Einsame Stunden zwischen Schaumstoff und Dralon - pflegende Handseife

Von Markus Poch
Ummeln (WB). »Schlafen Sie gut, Herr Poch. Wir sehen uns morgen!« - Der Mann, dessen freundliches Gesicht mit dem gezwirbelten Schnäuzer ich im Spalt der gepanzerten Stahltür verschwinden sehe, heißt Kersten Griese. Er ist Vollzugsdienst-Leiter der Justizvollzugsanstalt (JVA) Bielefeld-Brackwede II. Die schwere Tür mit dem Spion fällt ins Schloss, er dreht den Schlüssel herum. Ich bin weggesperrt in Verschlusszelle Nummer sechs.

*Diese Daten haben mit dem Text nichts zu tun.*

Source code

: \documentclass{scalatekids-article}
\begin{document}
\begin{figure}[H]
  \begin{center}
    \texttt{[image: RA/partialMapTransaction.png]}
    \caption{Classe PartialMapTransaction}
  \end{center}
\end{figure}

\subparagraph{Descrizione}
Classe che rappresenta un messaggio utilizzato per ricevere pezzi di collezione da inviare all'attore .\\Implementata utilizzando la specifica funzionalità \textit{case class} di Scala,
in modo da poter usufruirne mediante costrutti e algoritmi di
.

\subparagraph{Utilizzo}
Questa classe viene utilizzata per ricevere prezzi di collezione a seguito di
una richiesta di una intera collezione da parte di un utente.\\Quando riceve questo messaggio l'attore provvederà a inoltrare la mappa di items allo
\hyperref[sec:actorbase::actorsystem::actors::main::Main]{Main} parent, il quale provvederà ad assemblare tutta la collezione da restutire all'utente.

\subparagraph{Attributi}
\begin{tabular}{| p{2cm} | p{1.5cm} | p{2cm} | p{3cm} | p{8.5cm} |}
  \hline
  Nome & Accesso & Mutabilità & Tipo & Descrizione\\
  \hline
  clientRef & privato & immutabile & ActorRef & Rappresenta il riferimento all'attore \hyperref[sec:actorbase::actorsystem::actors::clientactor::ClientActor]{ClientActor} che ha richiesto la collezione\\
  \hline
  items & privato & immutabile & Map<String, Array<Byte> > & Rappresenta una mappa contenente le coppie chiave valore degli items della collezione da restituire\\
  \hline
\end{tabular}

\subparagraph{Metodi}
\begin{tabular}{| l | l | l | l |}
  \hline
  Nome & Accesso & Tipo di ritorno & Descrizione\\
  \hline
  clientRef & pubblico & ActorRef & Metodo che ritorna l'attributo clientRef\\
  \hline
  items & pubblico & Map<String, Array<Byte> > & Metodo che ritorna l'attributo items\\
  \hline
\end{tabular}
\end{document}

Mit dem Gesetz bin ich niemals besonders in Konflikt geraten. Okay, in der Pubertät habe ich mal ein paar Gummibärchen geklaut oder einen Snickers - wie alle anderen Kinder auch. Als »Gegenleistung« habe ich zur Zeit der Krötenwanderung regelmäßig Amphibien über die Straße gerettet. Später gab es dann und wann ein Knöllchen wegen falschen Parkens oder überhöhter Geschwindigkeit, aber nichts Ernstes.
Und jetzt die Ernüchterung: Sechs Monate Freiheitsentzug wegen Missbrauchs von Ausweispapieren - so steht es in meiner Gefangenen-Personalakte der JVA. Weil ich als Querulant eingestuft werde, haben sie mich in eine ihrer nagelneuen Verschlusszellen im Keller (hier: »Sockelgeschoss«) gesteckt. Das sind Bedingungen wie im geschlossenen Vollzug. Der Geruch frischer Farbe, neuer Kacheln und strapazierfähigen PVC-Fußbodens liegt in der Luft. Mein Zuhause ist etwa 4,20 mal 2,20 Meter groß und 2,80 Meter hoch. Die beiden schmalen Fenster in Kopfhöhe lassen sich aufklappen, sind aber vergittert. Die weißen, großporigen Betonwände sind noch makellos.
Wenn ich Lust hätte, könnte ich hier jetzt alles kurz und klein schlagen. Aber so viele Möglichkeiten gibt es nicht. Da stehen ein Metallrahmen-Bett mit Sperrholzplatte und Schaumstoffmatratze, dazu ein Tisch, zwei Stühle. Waschbecken, Spiegel und brillenlose Toilette der Marke »Kuhfuss« sind aus Edelstahl und damit »unkaputtbar«, wie Sicherheitschef Jürgen Henke mir versichert.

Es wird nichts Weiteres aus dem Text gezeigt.